I tried googling for this but all I got were stories about minor celebrities. Given the lack of documentation, what is a DList?

  • 11
    I only clicked on this question for a chance to make a facetious comment about celebrities. But it was already there in the question... +1 – Will Dean Jul 28 '10 at 11:49
up vote 21 down vote accepted

It's a Different List, along the lines of "Difference List as functions"

scala> val (l1, l2, l3) = (List(1, 2, 3), List(4, 5, 6), List(7, 8, 9))
l1: List[Int] = List(1, 2, 3)
l2: List[Int] = List(4, 5, 6)
l3: List[Int] = List(7, 8, 9)

Efficient prepending:

scala> l1 ::: l2 ::: l3
res8: List[Int] = List(1, 2, 3, 4, 5, 6, 7, 8, 9)

Inefficient appending.
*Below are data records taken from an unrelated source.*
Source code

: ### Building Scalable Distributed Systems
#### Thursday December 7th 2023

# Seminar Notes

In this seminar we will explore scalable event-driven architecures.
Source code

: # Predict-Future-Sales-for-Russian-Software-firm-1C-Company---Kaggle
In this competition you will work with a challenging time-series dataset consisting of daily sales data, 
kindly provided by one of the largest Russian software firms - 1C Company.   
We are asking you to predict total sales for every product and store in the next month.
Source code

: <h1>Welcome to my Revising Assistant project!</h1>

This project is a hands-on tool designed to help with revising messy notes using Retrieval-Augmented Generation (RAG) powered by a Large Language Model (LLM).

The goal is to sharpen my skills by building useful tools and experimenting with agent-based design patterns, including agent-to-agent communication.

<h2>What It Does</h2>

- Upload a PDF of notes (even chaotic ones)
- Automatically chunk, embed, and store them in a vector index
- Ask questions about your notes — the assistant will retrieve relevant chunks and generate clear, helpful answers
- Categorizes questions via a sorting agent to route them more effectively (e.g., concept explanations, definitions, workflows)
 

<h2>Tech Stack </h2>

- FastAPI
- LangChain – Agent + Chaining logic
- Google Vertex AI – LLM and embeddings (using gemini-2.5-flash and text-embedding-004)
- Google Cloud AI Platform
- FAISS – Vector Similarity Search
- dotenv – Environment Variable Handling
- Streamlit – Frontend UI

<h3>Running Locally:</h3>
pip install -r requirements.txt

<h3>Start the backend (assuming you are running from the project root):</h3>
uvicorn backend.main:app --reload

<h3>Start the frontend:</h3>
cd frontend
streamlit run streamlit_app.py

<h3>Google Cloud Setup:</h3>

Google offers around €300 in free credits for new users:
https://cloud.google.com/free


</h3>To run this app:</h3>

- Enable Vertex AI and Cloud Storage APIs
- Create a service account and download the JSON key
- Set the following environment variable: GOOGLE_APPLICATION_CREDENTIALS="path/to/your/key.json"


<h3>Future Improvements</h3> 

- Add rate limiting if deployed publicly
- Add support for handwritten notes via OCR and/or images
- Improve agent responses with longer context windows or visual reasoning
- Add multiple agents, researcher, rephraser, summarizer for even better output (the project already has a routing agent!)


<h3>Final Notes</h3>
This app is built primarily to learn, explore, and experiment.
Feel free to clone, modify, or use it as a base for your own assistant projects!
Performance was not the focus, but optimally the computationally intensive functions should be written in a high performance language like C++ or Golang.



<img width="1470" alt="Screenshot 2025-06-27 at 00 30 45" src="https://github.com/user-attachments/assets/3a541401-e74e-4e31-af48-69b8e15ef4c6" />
This creates an intermediate list (l1 ++ l2), then ((l1 ++ l2) ++ l3)

scala> l1 ++ l2 ++ l3  // inefficient
res9: List[Int] = List(1, 2, 3, 4, 5, 6, 7, 8, 9)

DList stores up the appends, and only needs to create one complete list, effectively invoking:

scala> List(l1, l2, l3) reduceRight ( _ ::: _) 
res10: List[Int] = List(1, 2, 3, 4, 5, 6, 7, 8, 9)
  • Isn't prepending regular Scala lists with ::: still linear in the length of the prefixes? Or is there some additional code that exploits their immutability to do better? – Kris Nuttycombe Jul 28 '10 at 16:16
  • 5
    With a DList, the total operation is still O(n * m), where n is number of chunks and m is the chunk size. With ++, the operation is O(n * n * m) – retronym Jul 28 '10 at 16:53

Difference lists are a list-like data structure that supports O(1) append operations.

Append, and other operations that modify a list are represented via function composition of the modification functions, rather than directly copying the list.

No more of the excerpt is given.